Stored data entries
◆ ◆ ◆

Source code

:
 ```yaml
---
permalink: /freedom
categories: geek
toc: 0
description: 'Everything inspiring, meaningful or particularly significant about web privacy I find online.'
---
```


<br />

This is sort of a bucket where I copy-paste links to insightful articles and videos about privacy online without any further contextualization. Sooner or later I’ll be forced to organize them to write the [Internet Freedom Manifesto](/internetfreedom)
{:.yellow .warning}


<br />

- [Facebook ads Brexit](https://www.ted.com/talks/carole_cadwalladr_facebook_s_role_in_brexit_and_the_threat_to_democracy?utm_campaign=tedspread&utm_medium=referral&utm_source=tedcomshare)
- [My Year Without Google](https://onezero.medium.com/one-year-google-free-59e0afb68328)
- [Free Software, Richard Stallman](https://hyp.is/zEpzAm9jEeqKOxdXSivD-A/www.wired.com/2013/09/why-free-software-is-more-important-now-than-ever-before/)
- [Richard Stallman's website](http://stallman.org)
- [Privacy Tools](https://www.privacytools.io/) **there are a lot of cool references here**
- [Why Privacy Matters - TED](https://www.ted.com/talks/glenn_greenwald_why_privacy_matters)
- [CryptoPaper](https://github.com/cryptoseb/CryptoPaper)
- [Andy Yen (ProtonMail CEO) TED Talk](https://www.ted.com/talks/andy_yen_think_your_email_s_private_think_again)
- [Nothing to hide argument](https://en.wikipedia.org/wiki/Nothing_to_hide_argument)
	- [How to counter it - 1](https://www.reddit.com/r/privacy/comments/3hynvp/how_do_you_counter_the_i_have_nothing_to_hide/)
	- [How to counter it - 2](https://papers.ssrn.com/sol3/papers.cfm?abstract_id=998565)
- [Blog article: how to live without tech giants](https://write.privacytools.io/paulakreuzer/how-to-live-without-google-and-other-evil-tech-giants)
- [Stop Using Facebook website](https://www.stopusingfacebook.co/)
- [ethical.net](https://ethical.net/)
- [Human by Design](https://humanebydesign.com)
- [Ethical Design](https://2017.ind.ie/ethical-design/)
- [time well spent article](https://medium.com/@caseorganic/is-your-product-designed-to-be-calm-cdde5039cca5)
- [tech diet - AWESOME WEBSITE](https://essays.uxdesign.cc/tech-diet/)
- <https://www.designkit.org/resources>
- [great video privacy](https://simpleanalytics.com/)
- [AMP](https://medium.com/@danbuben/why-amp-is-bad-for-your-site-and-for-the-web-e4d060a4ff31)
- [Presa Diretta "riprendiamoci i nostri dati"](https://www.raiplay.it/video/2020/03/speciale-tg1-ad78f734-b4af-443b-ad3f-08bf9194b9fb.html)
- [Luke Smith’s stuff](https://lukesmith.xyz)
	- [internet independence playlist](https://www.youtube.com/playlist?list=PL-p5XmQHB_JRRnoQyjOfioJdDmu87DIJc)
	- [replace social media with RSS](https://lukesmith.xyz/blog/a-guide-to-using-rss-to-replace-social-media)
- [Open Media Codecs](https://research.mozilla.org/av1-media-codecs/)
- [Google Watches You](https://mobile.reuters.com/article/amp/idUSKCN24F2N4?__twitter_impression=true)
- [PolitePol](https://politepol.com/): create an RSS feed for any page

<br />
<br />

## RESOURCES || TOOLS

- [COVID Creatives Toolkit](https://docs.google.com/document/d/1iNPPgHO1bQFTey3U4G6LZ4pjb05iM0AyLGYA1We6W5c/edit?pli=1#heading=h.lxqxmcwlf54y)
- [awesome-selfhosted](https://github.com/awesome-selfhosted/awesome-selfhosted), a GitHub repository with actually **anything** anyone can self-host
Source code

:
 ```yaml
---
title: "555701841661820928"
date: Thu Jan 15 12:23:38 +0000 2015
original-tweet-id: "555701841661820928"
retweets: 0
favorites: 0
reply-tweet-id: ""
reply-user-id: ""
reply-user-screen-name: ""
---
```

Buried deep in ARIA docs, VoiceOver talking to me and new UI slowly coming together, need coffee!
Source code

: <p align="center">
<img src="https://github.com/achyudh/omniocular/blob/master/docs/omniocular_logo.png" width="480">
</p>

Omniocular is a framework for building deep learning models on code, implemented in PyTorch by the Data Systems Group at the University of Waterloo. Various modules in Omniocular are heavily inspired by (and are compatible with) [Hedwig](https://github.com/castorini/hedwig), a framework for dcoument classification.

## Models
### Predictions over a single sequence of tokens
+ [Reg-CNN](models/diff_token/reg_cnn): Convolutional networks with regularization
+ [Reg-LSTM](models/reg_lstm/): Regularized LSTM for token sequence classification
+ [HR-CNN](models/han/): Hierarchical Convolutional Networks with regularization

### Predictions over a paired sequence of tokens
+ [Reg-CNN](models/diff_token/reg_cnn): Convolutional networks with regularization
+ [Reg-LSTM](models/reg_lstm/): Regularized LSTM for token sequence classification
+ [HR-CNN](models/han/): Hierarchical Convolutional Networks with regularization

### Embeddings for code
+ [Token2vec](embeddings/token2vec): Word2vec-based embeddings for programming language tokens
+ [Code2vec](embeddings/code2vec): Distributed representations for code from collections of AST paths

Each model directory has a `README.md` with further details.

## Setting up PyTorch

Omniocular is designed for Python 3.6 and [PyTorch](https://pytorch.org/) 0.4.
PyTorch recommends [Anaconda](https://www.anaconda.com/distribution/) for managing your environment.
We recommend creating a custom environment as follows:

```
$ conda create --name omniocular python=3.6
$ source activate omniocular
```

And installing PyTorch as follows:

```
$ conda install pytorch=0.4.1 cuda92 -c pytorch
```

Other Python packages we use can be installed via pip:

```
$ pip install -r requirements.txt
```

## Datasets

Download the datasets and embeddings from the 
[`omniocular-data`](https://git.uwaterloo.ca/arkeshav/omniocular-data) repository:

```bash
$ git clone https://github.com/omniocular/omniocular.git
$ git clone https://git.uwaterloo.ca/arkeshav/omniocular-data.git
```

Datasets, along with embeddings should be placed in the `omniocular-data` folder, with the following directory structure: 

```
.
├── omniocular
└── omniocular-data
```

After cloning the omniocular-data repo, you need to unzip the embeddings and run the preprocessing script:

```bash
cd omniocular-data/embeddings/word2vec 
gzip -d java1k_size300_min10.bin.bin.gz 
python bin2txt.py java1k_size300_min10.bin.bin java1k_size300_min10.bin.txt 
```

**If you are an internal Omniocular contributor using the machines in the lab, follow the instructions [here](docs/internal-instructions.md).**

◆ ◆ ◆

Task to carry out: Only certain lines are wanted. Please return exactly those from the top of the data through the line with "- [My Year Without".

Response area:
Source code

:
 ```yaml
---
permalink: /freedom
categories: geek
toc: 0
description: 'Everything inspiring, meaningful or particularly significant about web privacy I find online.'
---
```


<br />

This is sort of a bucket where I copy-paste links to insightful articles and videos about privacy online without any further contextualization. Sooner or later I’ll be forced to organize them to write the [Internet Freedom Manifesto](/internetfreedom)
{:.yellow .warning}


<br />

- [Facebook ads Brexit](https://www.ted.com/talks/carole_cadwalladr_facebook_s_role_in_brexit_and_the_threat_to_democracy?utm_campaign=tedspread&utm_medium=referral&utm_source=tedcomshare)
- [My Year Without Google](https://onezero.medium.com/one-year-google-free-59e0afb68328)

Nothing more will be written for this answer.